Content starts

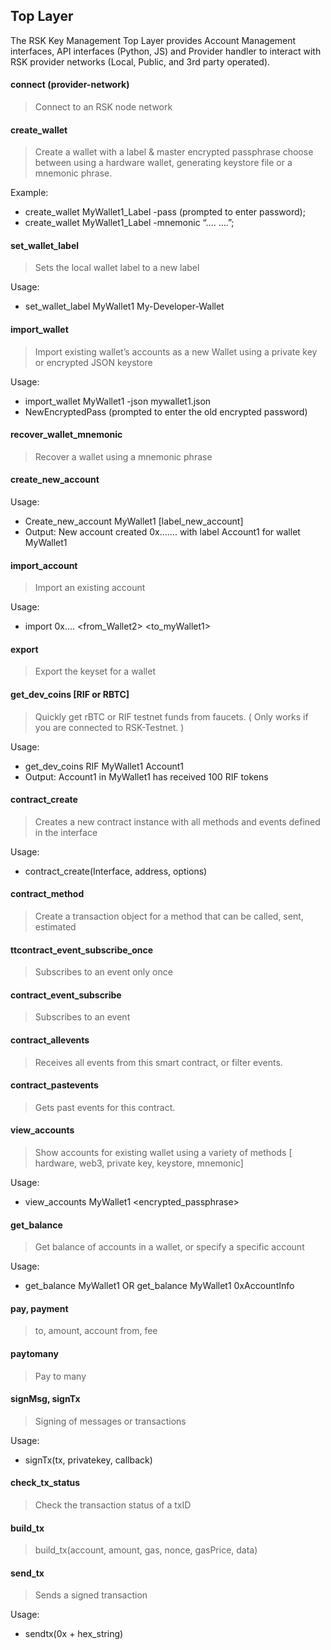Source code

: ## Top Layer
The RSK Key Management Top Layer provides Account Management interfaces, API interfaces (Python, JS) and Provider handler to interact with RSK provider networks (Local, Public, and 3rd party operated).


#### **connect (provider-network)** 
> Connect to an RSK node network

#### **create_wallet**
>Create a wallet with a label & master encrypted passphrase choose between using a hardware wallet, generating keystore file or a mnemonic phrase.

Example:
* create_wallet MyWallet1_Label -pass (prompted to enter password);
* create_wallet MyWallet1_Label -mnemonic “.... ….”;

#### **set_wallet_label**

>Sets the local wallet label to a new label

Usage: 
* set_wallet_label MyWallet1 My-Developer-Wallet

#### **import_wallet**
>Import existing wallet’s accounts as a new Wallet using a private key or encrypted JSON keystore

Usage: 
* import_wallet MyWallet1 -json mywallet1.json 
* NewEncryptedPass (prompted to enter the old encrypted password) 

#### **recover_wallet_mnemonic**
>Recover a wallet using a mnemonic phrase

#### **create_new_account**
Usage:
* Create_new_account MyWallet1 [label_new_account]
* Output: New account created 0x……. with label Account1 for wallet MyWallet1

#### **import_account**
>Import an existing account

Usage: 
* import 0x…. <from_Wallet2> <to_myWallet1>
#### **export** 
>Export the keyset for a wallet

#### **get_dev_coins [RIF or RBTC]**
>Quickly get rBTC or RIF testnet funds from faucets. 
( Only works if you are connected to RSK-Testnet. )

Usage: 
* get_dev_coins RIF MyWallet1 Account1
* Output: Account1 in MyWallet1 has received 100 RIF tokens 


#### **contract_create**
>Creates a new contract instance with all methods and events defined in the interface 

Usage: 
* contract_create(Interface, address, options)

#### **contract_method**
>Create a transaction object for a method that can be called, sent, estimated

#### **ttcontract_event_subscribe_once**
>Subscribes to an event only once

#### **contract_event_subscribe**
>Subscribes to an event

#### **contract_allevents**
>Receives all events from this smart contract, or filter events.

#### **contract_pastevents**
>Gets past events for this contract.

#### **view_accounts**
>Show accounts for existing wallet using a variety of methods [ hardware, web3, private key, keystore, mnemonic]

Usage:
* view_accounts MyWallet1 <encrypted_passphrase>
#### **get_balance**
>Get balance of accounts in a wallet, or specify a specific account

Usage: 
* get_balance MyWallet1  OR   get_balance MyWallet1 0xAccountInfo

#### **pay, payment**
>to, amount, account from, fee

#### **paytomany**
>Pay to many

#### **signMsg, signTx**
>Signing of messages or transactions

Usage: 
* signTx(tx, privatekey, callback)

#### **check_tx_status**
>Check the transaction status of a txID

#### **build_tx**
>build_tx(account, amount, gas, nonce, gasPrice, data)
#### **send_tx**
>Sends a signed transaction

Usage: 
* sendtx(0x + hex_string)
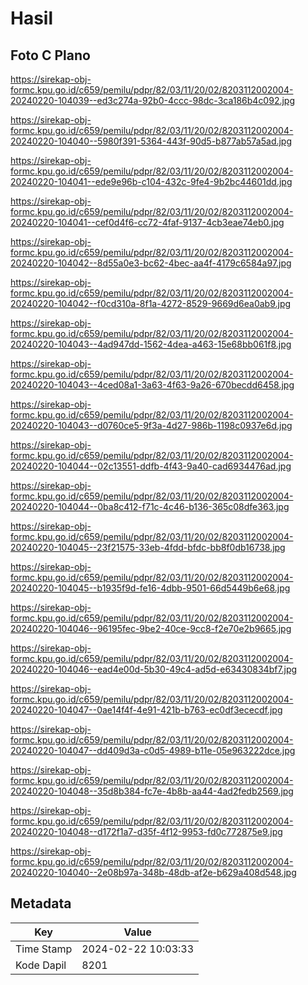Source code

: # Hasil

## Foto C Plano

https://sirekap-obj-formc.kpu.go.id/c659/pemilu/pdpr/82/03/11/20/02/8203112002004-20240220-104039--ed3c274a-92b0-4ccc-98dc-3ca186b4c092.jpg

https://sirekap-obj-formc.kpu.go.id/c659/pemilu/pdpr/82/03/11/20/02/8203112002004-20240220-104040--5980f391-5364-443f-90d5-b877ab57a5ad.jpg

https://sirekap-obj-formc.kpu.go.id/c659/pemilu/pdpr/82/03/11/20/02/8203112002004-20240220-104041--ede9e96b-c104-432c-9fe4-9b2bc44601dd.jpg

https://sirekap-obj-formc.kpu.go.id/c659/pemilu/pdpr/82/03/11/20/02/8203112002004-20240220-104041--cef0d4f6-cc72-4faf-9137-4cb3eae74eb0.jpg

https://sirekap-obj-formc.kpu.go.id/c659/pemilu/pdpr/82/03/11/20/02/8203112002004-20240220-104042--8d55a0e3-bc62-4bec-aa4f-4179c6584a97.jpg

https://sirekap-obj-formc.kpu.go.id/c659/pemilu/pdpr/82/03/11/20/02/8203112002004-20240220-104042--f0cd310a-8f1a-4272-8529-9669d6ea0ab9.jpg

https://sirekap-obj-formc.kpu.go.id/c659/pemilu/pdpr/82/03/11/20/02/8203112002004-20240220-104043--4ad947dd-1562-4dea-a463-15e68bb061f8.jpg

https://sirekap-obj-formc.kpu.go.id/c659/pemilu/pdpr/82/03/11/20/02/8203112002004-20240220-104043--4ced08a1-3a63-4f63-9a26-670becdd6458.jpg

https://sirekap-obj-formc.kpu.go.id/c659/pemilu/pdpr/82/03/11/20/02/8203112002004-20240220-104043--d0760ce5-9f3a-4d27-986b-1198c0937e6d.jpg

https://sirekap-obj-formc.kpu.go.id/c659/pemilu/pdpr/82/03/11/20/02/8203112002004-20240220-104044--02c13551-ddfb-4f43-9a40-cad6934476ad.jpg

https://sirekap-obj-formc.kpu.go.id/c659/pemilu/pdpr/82/03/11/20/02/8203112002004-20240220-104044--0ba8c412-f71c-4c46-b136-365c08dfe363.jpg

https://sirekap-obj-formc.kpu.go.id/c659/pemilu/pdpr/82/03/11/20/02/8203112002004-20240220-104045--23f21575-33eb-4fdd-bfdc-bb8f0db16738.jpg

https://sirekap-obj-formc.kpu.go.id/c659/pemilu/pdpr/82/03/11/20/02/8203112002004-20240220-104045--b1935f9d-fe16-4dbb-9501-66d5449b6e68.jpg

https://sirekap-obj-formc.kpu.go.id/c659/pemilu/pdpr/82/03/11/20/02/8203112002004-20240220-104046--96195fec-9be2-40ce-9cc8-f2e70e2b9665.jpg

https://sirekap-obj-formc.kpu.go.id/c659/pemilu/pdpr/82/03/11/20/02/8203112002004-20240220-104046--ead4e00d-5b30-49c4-ad5d-e63430834bf7.jpg

https://sirekap-obj-formc.kpu.go.id/c659/pemilu/pdpr/82/03/11/20/02/8203112002004-20240220-104047--0ae14f4f-4e91-421b-b763-ec0df3ececdf.jpg

https://sirekap-obj-formc.kpu.go.id/c659/pemilu/pdpr/82/03/11/20/02/8203112002004-20240220-104047--dd409d3a-c0d5-4989-b11e-05e963222dce.jpg

https://sirekap-obj-formc.kpu.go.id/c659/pemilu/pdpr/82/03/11/20/02/8203112002004-20240220-104048--35d8b384-fc7e-4b8b-aa44-4ad2fedb2569.jpg

https://sirekap-obj-formc.kpu.go.id/c659/pemilu/pdpr/82/03/11/20/02/8203112002004-20240220-104048--d172f1a7-d35f-4f12-9953-fd0c772875e9.jpg

https://sirekap-obj-formc.kpu.go.id/c659/pemilu/pdpr/82/03/11/20/02/8203112002004-20240220-104040--2e08b97a-348b-48db-af2e-b629a408d548.jpg


## Metadata

| Key        | Value               |
| ---------- | ------------------- |
| Time Stamp | 2024-02-22 10:03:33 |
| Kode Dapil | 8201                |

Content ends

WHAT YOU NEED TO DO - Report, with a number and no other words, how many lines of the listing contain "this".

ANSWER BOX - 2